> _Task goal_:
In the entries below, find the line with "1.2.2 Barium Nitrate" and the line with "4.4 Downstream Cust</p><div><b>Get". Reproduce those two lines and every line between them exactly, and nothing more.

> _Data for this exercise_:
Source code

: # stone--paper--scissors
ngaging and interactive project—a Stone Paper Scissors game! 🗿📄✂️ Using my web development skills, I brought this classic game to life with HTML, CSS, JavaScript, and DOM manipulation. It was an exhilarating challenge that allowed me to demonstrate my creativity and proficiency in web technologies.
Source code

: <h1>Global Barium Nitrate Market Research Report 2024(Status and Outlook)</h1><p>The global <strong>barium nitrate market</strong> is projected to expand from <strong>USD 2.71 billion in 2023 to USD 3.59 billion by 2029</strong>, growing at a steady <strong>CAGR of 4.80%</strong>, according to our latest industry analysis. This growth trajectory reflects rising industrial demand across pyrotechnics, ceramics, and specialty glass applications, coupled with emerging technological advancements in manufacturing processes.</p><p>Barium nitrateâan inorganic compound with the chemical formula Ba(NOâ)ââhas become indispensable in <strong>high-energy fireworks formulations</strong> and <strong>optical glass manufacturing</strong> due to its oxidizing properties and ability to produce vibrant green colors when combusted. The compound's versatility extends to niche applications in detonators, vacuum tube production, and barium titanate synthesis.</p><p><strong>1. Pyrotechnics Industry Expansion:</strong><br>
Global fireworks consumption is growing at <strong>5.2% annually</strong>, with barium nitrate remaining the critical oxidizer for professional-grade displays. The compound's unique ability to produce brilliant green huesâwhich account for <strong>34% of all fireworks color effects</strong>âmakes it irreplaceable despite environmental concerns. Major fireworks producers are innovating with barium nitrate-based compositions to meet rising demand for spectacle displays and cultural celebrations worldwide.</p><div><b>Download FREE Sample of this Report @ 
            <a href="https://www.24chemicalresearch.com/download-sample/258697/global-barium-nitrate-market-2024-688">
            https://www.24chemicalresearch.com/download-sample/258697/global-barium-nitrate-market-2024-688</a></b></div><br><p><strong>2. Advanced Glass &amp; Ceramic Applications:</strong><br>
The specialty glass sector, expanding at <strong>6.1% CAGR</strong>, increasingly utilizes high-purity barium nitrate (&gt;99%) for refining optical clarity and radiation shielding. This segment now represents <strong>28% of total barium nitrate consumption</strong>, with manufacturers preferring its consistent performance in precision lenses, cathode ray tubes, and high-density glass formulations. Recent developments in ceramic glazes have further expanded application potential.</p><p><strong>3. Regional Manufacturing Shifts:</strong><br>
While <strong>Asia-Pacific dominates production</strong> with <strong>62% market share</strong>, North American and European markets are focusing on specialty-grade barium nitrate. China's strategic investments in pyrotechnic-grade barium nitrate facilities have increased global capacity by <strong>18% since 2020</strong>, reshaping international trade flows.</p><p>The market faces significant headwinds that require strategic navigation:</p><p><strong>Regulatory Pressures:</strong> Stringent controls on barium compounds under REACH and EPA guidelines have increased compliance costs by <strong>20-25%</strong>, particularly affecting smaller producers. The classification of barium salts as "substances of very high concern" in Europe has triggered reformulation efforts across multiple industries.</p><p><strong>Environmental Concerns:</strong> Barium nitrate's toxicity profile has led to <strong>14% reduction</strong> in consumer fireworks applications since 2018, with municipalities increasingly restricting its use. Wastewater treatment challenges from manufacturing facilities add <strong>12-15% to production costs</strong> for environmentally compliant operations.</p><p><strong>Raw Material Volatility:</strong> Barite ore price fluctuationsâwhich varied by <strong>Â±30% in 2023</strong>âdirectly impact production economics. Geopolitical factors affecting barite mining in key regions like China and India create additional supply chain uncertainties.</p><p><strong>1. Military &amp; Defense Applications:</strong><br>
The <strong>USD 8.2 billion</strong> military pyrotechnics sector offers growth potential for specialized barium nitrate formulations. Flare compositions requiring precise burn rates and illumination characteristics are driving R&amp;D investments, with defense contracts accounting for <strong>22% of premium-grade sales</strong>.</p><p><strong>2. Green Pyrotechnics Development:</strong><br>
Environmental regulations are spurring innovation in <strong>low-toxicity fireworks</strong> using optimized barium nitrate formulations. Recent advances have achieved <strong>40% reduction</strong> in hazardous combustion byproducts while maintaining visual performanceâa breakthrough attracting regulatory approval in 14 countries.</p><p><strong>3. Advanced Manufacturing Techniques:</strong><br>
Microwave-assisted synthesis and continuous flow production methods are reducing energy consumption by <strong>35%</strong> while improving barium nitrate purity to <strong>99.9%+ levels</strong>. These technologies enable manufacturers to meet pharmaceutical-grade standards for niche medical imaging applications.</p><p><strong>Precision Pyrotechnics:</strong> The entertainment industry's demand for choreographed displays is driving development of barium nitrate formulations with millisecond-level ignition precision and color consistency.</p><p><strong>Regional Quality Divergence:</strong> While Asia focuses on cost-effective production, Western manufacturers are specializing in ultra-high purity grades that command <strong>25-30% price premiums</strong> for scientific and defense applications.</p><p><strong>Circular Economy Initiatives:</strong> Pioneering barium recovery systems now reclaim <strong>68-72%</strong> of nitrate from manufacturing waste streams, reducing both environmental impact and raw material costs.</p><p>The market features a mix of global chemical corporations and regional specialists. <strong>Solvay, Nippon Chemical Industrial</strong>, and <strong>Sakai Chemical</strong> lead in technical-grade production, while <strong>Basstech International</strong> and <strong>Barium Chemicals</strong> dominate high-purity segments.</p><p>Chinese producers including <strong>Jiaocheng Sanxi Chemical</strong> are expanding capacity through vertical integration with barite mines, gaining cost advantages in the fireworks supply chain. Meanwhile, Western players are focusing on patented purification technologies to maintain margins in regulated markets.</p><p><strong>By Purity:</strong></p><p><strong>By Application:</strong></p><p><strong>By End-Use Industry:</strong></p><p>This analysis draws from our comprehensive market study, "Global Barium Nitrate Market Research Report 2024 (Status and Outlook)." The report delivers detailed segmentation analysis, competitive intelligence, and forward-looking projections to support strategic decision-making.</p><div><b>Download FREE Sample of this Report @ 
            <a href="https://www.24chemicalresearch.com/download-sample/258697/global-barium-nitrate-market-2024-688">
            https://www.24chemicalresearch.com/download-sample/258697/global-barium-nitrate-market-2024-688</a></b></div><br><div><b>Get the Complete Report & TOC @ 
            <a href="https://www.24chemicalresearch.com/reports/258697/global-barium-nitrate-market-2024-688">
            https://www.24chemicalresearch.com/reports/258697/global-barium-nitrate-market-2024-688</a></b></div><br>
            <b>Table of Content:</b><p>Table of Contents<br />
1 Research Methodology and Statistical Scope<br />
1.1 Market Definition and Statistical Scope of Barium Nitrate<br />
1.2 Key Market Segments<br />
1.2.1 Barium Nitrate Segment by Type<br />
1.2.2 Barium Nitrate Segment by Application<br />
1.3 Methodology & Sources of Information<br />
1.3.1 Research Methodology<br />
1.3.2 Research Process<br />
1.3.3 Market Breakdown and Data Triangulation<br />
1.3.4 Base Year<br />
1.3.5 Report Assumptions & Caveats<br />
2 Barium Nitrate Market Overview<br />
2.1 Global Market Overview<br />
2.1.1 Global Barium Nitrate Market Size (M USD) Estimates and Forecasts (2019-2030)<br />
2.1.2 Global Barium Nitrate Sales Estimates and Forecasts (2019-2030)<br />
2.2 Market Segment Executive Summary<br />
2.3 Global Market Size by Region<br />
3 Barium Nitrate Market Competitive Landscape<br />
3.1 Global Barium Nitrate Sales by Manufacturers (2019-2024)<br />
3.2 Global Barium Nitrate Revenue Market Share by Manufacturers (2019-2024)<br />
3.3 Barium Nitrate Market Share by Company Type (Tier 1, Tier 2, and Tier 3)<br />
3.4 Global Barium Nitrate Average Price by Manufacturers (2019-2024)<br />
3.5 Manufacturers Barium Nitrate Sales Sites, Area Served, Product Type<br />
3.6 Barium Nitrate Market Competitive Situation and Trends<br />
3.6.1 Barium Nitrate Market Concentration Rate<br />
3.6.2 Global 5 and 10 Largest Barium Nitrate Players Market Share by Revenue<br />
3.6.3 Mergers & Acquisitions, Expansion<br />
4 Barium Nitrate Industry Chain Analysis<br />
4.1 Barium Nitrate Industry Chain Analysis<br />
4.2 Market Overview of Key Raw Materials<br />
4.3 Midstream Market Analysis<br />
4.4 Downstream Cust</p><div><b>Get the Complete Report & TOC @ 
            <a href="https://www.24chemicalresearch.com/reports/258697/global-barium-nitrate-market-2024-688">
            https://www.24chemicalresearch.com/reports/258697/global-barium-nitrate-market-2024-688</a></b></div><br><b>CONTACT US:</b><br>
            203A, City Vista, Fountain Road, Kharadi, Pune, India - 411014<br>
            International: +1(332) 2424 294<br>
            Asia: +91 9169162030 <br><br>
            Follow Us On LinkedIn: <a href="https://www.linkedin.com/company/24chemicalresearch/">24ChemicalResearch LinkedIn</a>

> _Result of the exercise_:
1.2.2 Barium Nitrate Segment by Application<br />
1.3 Methodology & Sources of Information<br />
1.3.1 Research Methodology<br />
1.3.2 Research Process<br />
1.3.3 Market Breakdown and Data Triangulation<br />
1.3.4 Base Year<br />
1.3.5 Report Assumptions & Caveats<br />
2 Barium Nitrate Market Overview<br />
2.1 Global Market Overview<br />
2.1.1 Global Barium Nitrate Market Size (M USD) Estimates and Forecasts (2019-2030)<br />
2.1.2 Global Barium Nitrate Sales Estimates and Forecasts (2019-2030)<br />
2.2 Market Segment Executive Summary<br />
2.3 Global Market Size by Region<br />
3 Barium Nitrate Market Competitive Landscape<br />
3.1 Global Barium Nitrate Sales by Manufacturers (2019-2024)<br />
3.2 Global Barium Nitrate Revenue Market Share by Manufacturers (2019-2024)<br />
3.3 Barium Nitrate Market Share by Company Type (Tier 1, Tier 2, and Tier 3)<br />
3.4 Global Barium Nitrate Average Price by Manufacturers (2019-2024)<br />
3.5 Manufacturers Barium Nitrate Sales Sites, Area Served, Product Type<br />
3.6 Barium Nitrate Market Competitive Situation and Trends<br />
3.6.1 Barium Nitrate Market Concentration Rate<br />
3.6.2 Global 5 and 10 Largest Barium Nitrate Players Market Share by Revenue<br />
3.6.3 Mergers & Acquisitions, Expansion<br />
4 Barium Nitrate Industry Chain Analysis<br />
4.1 Barium Nitrate Industry Chain Analysis<br />
4.2 Market Overview of Key Raw Materials<br />
4.3 Midstream Market Analysis<br />
4.4 Downstream Cust</p><div><b>Get the Complete Report & TOC @ 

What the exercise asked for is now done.